Now, maybe you can find a way to substantially reduce the difficulty of breaking it over brute force. Cryptographers have been trying to break AES for 30 years now and haven’t found one that does more than marginal improvement. But it’s possible.
Then why are hashes secure?
Because you cannot reverse a hash. Information is lost from the result.
Nobody is wanting to make a magical algorithm that gets the input to the hash.
I mean, there’s provably at least one person who does, but there are infinite inputs that lead to the same hash.
Breaking a hash is being able to easily create new input data that leads to the same hash (with or without the constraint of needing the original input data)
So, I haven’t read up on this quantum attack stuff, and I don’t know what Kairos is referring to, but setting aside quantum computing for the moment, breaking a cryptographic hash would simply require being able to find a hash collision, finding another input to a hash function that generates the same hash. It wouldn’t require being able to reconstitute the original input that produced the hash. That collision-finding can be done – given infinite conventional computational capacity, at any rate – simply from the hash; you don’t need additional information.
I’m not sure I follow. Could you expand on that?
EDIT: Wikipedia says this:
https://en.wikipedia.org/wiki/Post-quantum_cryptography
The citation there is from a 2010 paper, which is old and is just saying that this is believed to be the case.
This page, a year old, says that it is believed that the weakening from use of Grover’s algorithm is not sufficient to make AES-128 practically breakable, and that at some point in recent years it was determined that the doubling was not necessary.
https://crypto.stackexchange.com/questions/102671/is-aes-128-quantum-safe
Keeping in mind that I am about twenty years behind the current situation and am just skimming this, it sounds like the situation is that one cannot use an attack that previously had been believed to be a route to break some shorter key length AES using quantum computing, so as things stand today, we don’t know of a practical route to defeat current-keylength AES using any known quantum computing algorithm, even as quantum computers grow in capability.
Oh so both hashes and synmetric cryptography are secure entirely by doubling up the key size. Interesting.
You know way more than I do.
That’s not my understanding, which is that it’s more-secure than that and doesn’t require the doubling. Assuming the pages I linked are correct and that the understanding of them from my skim is correct, both of which may not be true:
About a decade-and-a-half ago, it was believed that AES of existing key lengths could be attacked via a known quantum algorithm – Grover’s algorithm – using future quantum computers. However, the weakness induced was not sufficient to render AES of all key lengths practically vulnerable. it would be viable to simply increase key lengths, not redesign AES, sufficient to make it not attackable via any kind of near-future quantum computers.

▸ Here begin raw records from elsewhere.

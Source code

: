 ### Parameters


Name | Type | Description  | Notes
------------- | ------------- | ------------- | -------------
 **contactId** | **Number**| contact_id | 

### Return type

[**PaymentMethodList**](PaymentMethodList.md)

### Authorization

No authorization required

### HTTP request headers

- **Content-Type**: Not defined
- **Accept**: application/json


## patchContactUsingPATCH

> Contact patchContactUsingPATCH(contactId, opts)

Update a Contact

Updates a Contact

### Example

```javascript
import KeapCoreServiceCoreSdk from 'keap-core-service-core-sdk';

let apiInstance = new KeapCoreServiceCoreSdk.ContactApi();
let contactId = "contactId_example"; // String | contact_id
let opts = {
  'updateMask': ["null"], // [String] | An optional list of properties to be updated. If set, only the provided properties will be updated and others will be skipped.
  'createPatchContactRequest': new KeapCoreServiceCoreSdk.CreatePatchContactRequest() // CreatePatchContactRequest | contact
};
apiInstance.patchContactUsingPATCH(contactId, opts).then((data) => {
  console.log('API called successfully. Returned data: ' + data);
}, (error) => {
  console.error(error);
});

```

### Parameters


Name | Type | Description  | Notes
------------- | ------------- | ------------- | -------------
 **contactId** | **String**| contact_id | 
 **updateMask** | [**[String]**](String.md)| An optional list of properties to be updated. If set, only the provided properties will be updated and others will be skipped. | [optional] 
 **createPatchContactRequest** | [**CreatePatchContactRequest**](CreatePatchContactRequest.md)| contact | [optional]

At some point subsequent to that, it was determined that this attack would not be practical, even with the advance of quantum computers. So as things stand, we should be able to continue using AES with current keylengths without any kind of near-future quantum computer posing a practical risk.
Take all that with a huge grain of salt, as I’m certainly not well-versed in the state of quantum cryptography, and I’m just summarizing a few webpages which themselves may be wrong. But if it’s correct, you were right originally that there aren’t going to be near-term practical attacks on AES from the advance of quantum computing, not from any presently-known algorithm, at least.
Hahses don’t use encryption
All we need to do to make AES secure is double the size of the key. That’s it.
And fix the fact that it’s really hard to implement without gaping side channel vulnerabilities, but that’s not really a quantum computer problem.